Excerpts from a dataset
____________
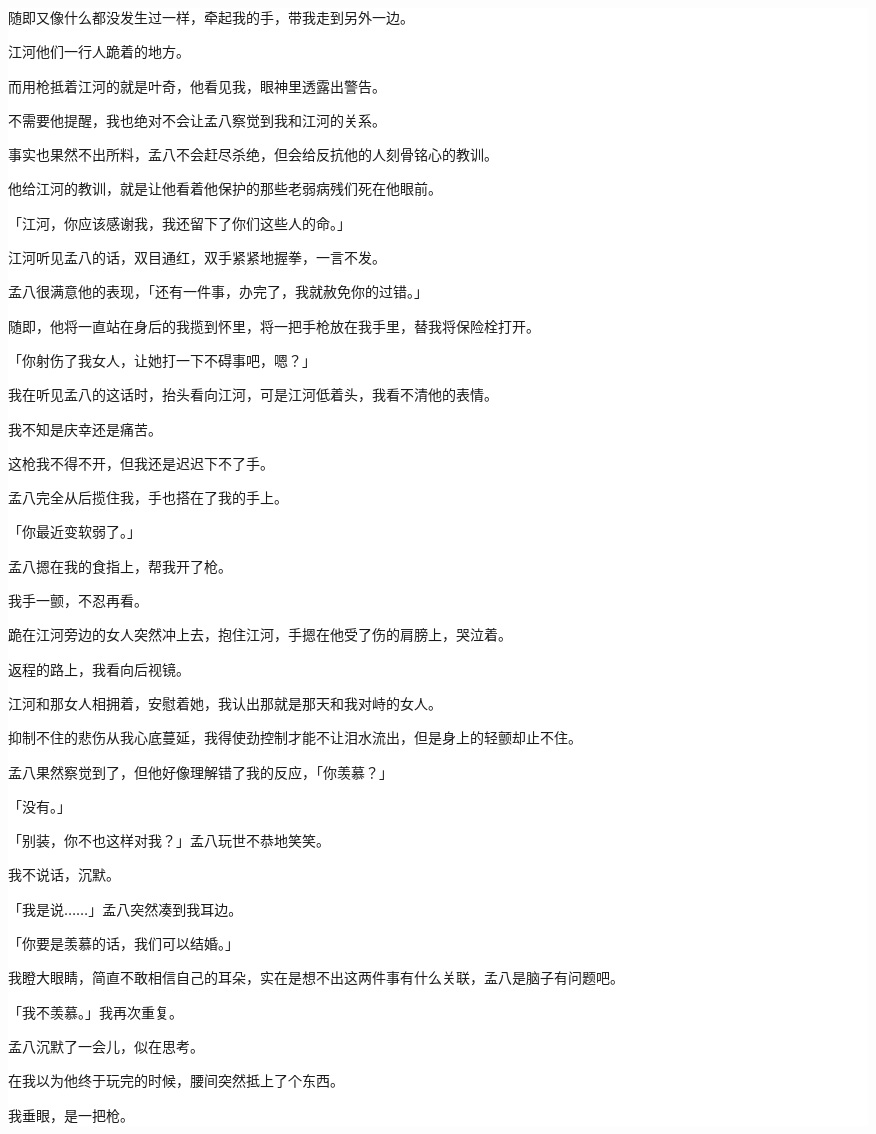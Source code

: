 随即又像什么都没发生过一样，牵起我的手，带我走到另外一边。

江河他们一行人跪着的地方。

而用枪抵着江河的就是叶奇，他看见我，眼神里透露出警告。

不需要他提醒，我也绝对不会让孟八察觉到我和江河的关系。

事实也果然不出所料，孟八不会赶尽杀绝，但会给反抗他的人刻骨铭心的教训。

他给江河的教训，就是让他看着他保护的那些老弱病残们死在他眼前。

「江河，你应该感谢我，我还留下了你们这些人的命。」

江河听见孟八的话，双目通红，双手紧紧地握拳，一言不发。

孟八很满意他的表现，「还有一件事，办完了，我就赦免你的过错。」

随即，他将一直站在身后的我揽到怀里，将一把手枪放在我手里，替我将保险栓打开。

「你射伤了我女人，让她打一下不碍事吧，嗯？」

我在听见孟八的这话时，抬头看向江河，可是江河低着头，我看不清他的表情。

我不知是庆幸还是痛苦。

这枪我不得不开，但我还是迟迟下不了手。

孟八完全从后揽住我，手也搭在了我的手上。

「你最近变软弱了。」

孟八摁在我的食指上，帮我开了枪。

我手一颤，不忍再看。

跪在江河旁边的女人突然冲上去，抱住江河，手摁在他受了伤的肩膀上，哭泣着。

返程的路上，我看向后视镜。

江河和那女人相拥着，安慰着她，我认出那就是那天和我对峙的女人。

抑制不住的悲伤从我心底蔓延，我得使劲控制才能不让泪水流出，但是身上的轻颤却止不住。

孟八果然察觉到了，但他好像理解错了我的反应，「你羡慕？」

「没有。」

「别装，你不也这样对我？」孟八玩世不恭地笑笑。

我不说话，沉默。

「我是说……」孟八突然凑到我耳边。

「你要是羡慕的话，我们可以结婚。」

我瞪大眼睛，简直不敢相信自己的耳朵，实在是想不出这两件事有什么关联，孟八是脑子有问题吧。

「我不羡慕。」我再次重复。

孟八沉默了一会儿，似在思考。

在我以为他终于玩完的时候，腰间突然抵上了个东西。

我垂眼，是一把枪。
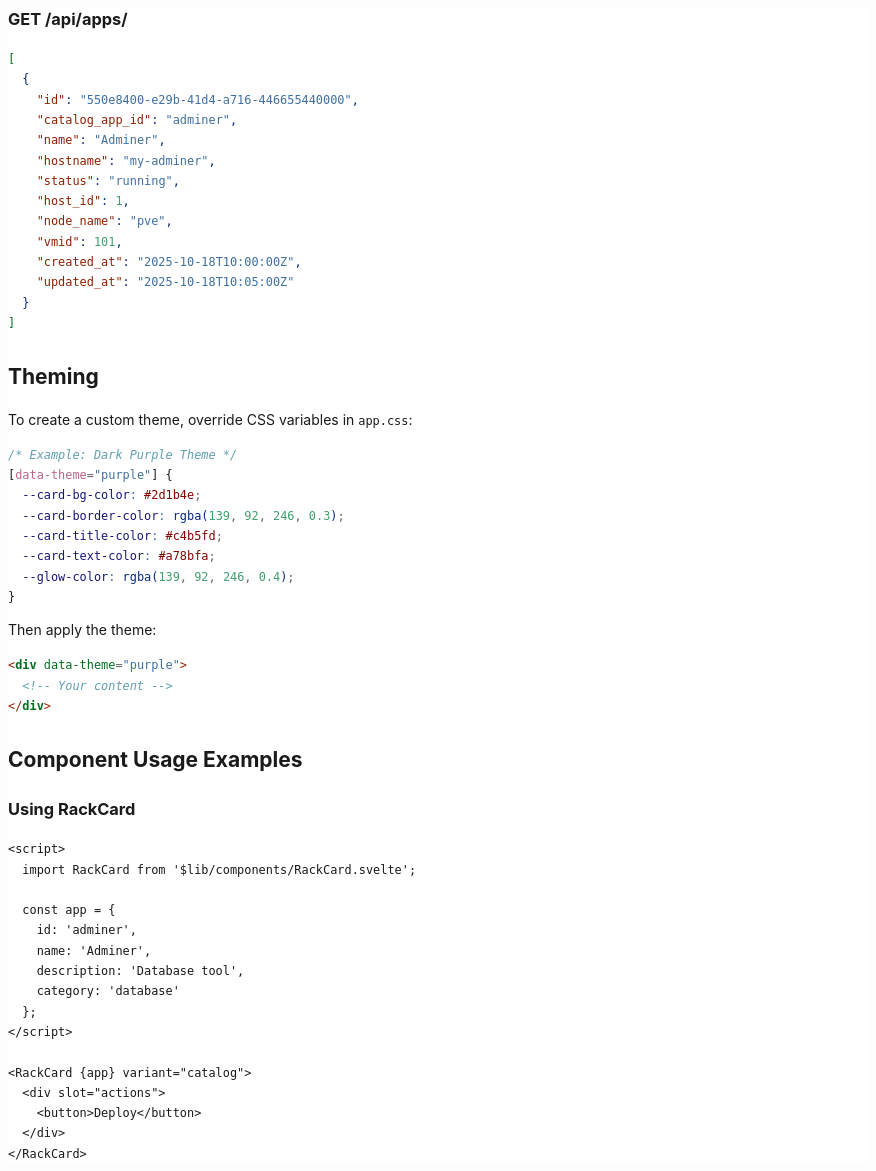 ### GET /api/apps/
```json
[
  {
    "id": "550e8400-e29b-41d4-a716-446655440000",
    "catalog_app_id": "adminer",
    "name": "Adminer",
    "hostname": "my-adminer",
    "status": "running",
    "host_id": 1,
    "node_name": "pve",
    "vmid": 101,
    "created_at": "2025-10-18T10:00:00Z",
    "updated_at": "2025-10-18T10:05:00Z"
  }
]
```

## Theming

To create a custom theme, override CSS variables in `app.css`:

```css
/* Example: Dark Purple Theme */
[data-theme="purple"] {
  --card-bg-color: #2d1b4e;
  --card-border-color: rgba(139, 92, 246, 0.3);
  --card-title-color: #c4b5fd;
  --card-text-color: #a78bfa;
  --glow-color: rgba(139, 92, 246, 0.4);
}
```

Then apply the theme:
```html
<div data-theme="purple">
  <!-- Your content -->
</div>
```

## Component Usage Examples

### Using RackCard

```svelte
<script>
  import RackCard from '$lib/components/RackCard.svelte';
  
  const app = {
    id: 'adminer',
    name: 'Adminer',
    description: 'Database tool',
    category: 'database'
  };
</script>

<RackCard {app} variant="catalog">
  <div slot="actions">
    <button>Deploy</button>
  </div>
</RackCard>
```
____________
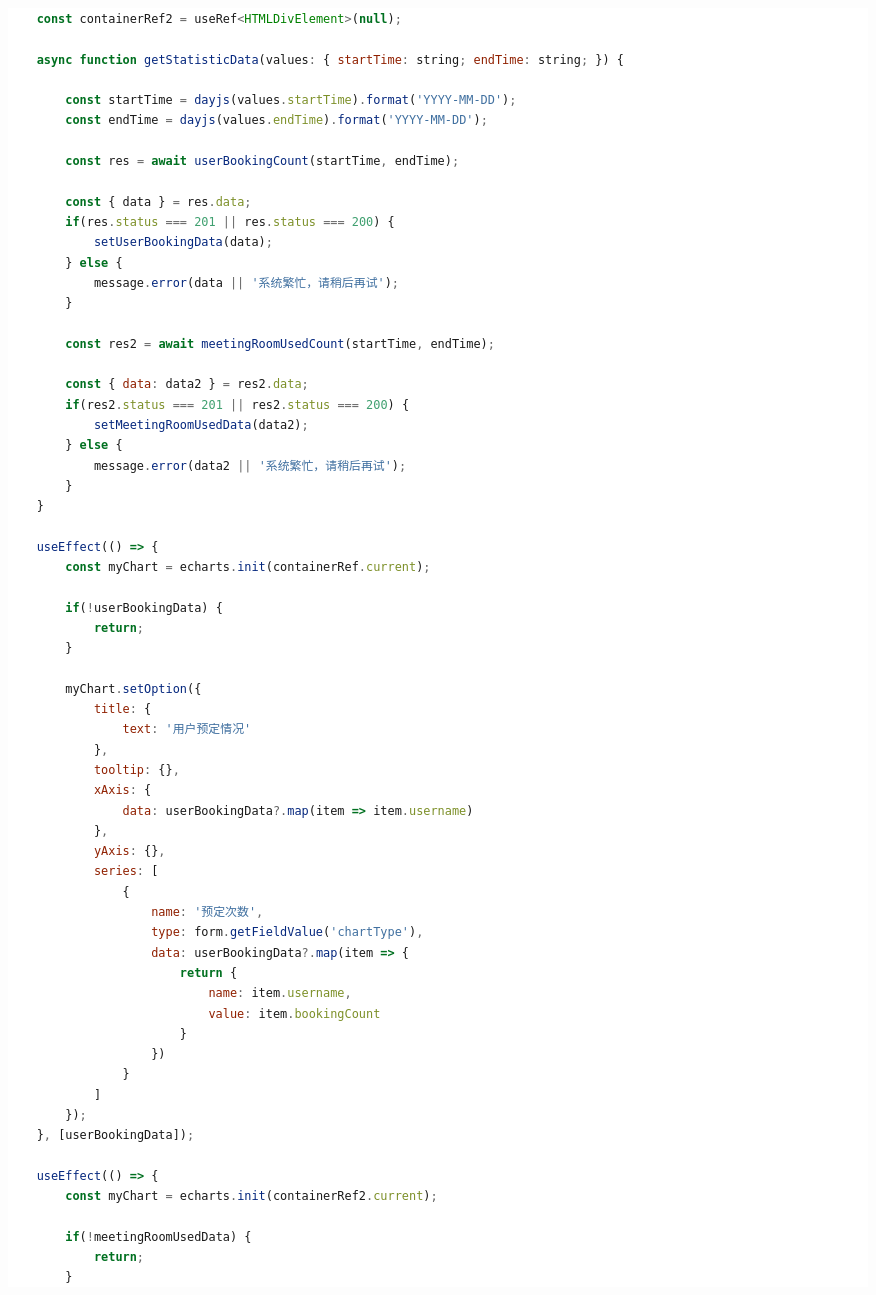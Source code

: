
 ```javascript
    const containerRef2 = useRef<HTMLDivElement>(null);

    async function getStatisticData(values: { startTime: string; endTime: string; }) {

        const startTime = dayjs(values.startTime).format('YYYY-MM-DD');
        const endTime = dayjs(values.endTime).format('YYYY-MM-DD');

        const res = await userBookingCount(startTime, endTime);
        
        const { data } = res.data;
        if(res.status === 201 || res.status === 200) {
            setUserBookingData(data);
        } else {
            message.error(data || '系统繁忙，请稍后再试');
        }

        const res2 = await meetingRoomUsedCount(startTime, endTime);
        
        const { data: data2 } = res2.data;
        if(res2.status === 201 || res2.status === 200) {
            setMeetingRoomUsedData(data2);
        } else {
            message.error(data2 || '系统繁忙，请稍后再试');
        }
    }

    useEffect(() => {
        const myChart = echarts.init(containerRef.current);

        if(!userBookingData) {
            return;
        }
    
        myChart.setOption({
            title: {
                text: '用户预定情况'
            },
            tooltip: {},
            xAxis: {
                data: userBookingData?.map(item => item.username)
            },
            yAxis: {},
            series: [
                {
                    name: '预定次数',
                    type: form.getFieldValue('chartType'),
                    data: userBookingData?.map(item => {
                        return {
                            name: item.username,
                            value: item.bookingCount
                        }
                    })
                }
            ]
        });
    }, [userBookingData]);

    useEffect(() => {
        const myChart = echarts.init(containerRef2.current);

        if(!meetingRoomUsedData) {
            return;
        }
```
____________
:: Exercise directions ::
Extract from the data every line where "myChart" shows up.

:: Solution below ::
        const myChart = echarts.init(containerRef.current);
        myChart.setOption({
        const myChart = echarts.init(containerRef2.current);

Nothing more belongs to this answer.